Directions:
Look through the data below and extract, unchanged, the lines from the one that contains "6(b) Lecture Notes" to the one that contains "and the matrix.", both included.

Provided records START

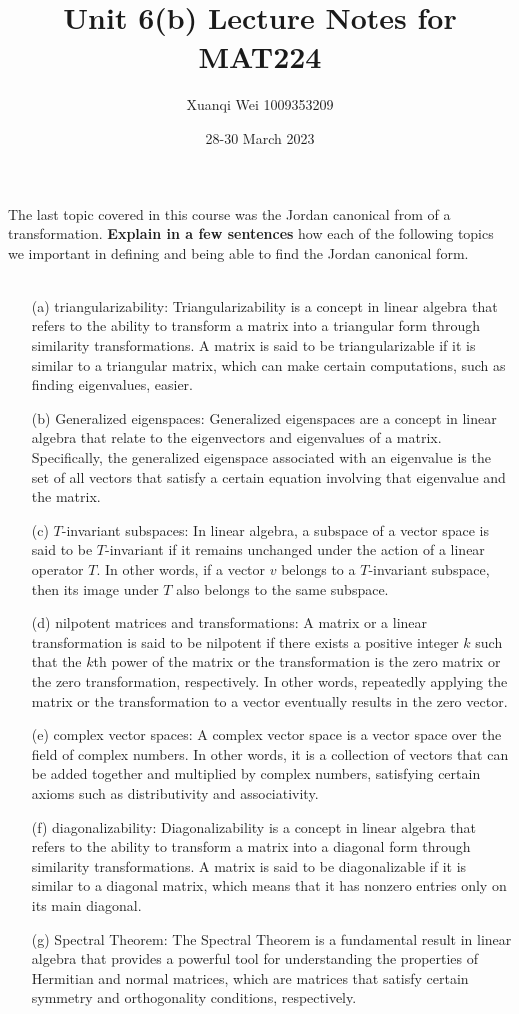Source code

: \documentclass[fontsize=12pt]{scrartcl}
\title{Unit 6(b) Lecture Notes for MAT224}
\author{Xuanqi Wei 1009353209}
\date{28-30 March 2023}
\begin{document}
\maketitle

\noindent
The last topic covered in this course was the Jordan canonical from of a transformation. \textbf{Explain in a few sentences} how each of the following topics we important in defining and being able to find the Jordan canonical form.\\
\\
\begin{itemize}
    \item[(a)] triangularizability: Triangularizability is a concept in linear algebra that refers to the ability to transform a matrix into a triangular form through similarity transformations. A matrix is said to be triangularizable if it is similar to a triangular matrix, which can make certain computations, such as finding eigenvalues, easier.
    \item[(b)] Generalized eigenspaces: Generalized eigenspaces are a concept in linear algebra that relate to the eigenvectors and eigenvalues of a matrix. Specifically, the generalized eigenspace associated with an eigenvalue is the set of all vectors that satisfy a certain equation involving that eigenvalue and the matrix. 
    \item[(c)] $T$-invariant subspaces: In linear algebra, a subspace of a vector space is said to be $T$-invariant if it remains unchanged under the action of a linear operator $T$. In other words, if a vector $v$ belongs to a $T$-invariant subspace, then its image under $T$ also belongs to the same subspace. 
    \item[(d)] nilpotent matrices and transformations: A matrix or a linear transformation is said to be nilpotent if there exists a positive integer $k$ such that the $k$th power of the matrix or the transformation is the zero matrix or the zero transformation, respectively. In other words, repeatedly applying the matrix or the transformation to a vector eventually results in the zero vector.
    \item[(e)] complex vector spaces: A complex vector space is a vector space over the field of complex numbers. In other words, it is a collection of vectors that can be added together and multiplied by complex numbers, satisfying certain axioms such as distributivity and associativity.
    \item[(f)] diagonalizability: Diagonalizability is a concept in linear algebra that refers to the ability to transform a matrix into a diagonal form through similarity transformations. A matrix is said to be diagonalizable if it is similar to a diagonal matrix, which means that it has nonzero entries only on its main diagonal.
    \item[(g)] Spectral Theorem: The Spectral Theorem is a fundamental result in linear algebra that provides a powerful tool for understanding the properties of Hermitian and normal matrices, which are matrices that satisfy certain symmetry and orthogonality conditions, respectively.


\end{itemize}
\end{document}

Provided records END

Response area:
\title{Unit 6(b) Lecture Notes for MAT224}
\author{Xuanqi Wei 1009353209}
\date{28-30 March 2023}
\begin{document}
\maketitle

\noindent
The last topic covered in this course was the Jordan canonical from of a transformation. \textbf{Explain in a few sentences} how each of the following topics we important in defining and being able to find the Jordan canonical form.\\
\\
\begin{itemize}
    \item[(a)] triangularizability: Triangularizability is a concept in linear algebra that refers to the ability to transform a matrix into a triangular form through similarity transformations. A matrix is said to be triangularizable if it is similar to a triangular matrix, which can make certain computations, such as finding eigenvalues, easier.
    \item[(b)] Generalized eigenspaces: Generalized eigenspaces are a concept in linear algebra that relate to the eigenvectors and eigenvalues of a matrix. Specifically, the generalized eigenspace associated with an eigenvalue is the set of all vectors that satisfy a certain equation involving that eigenvalue and the matrix. 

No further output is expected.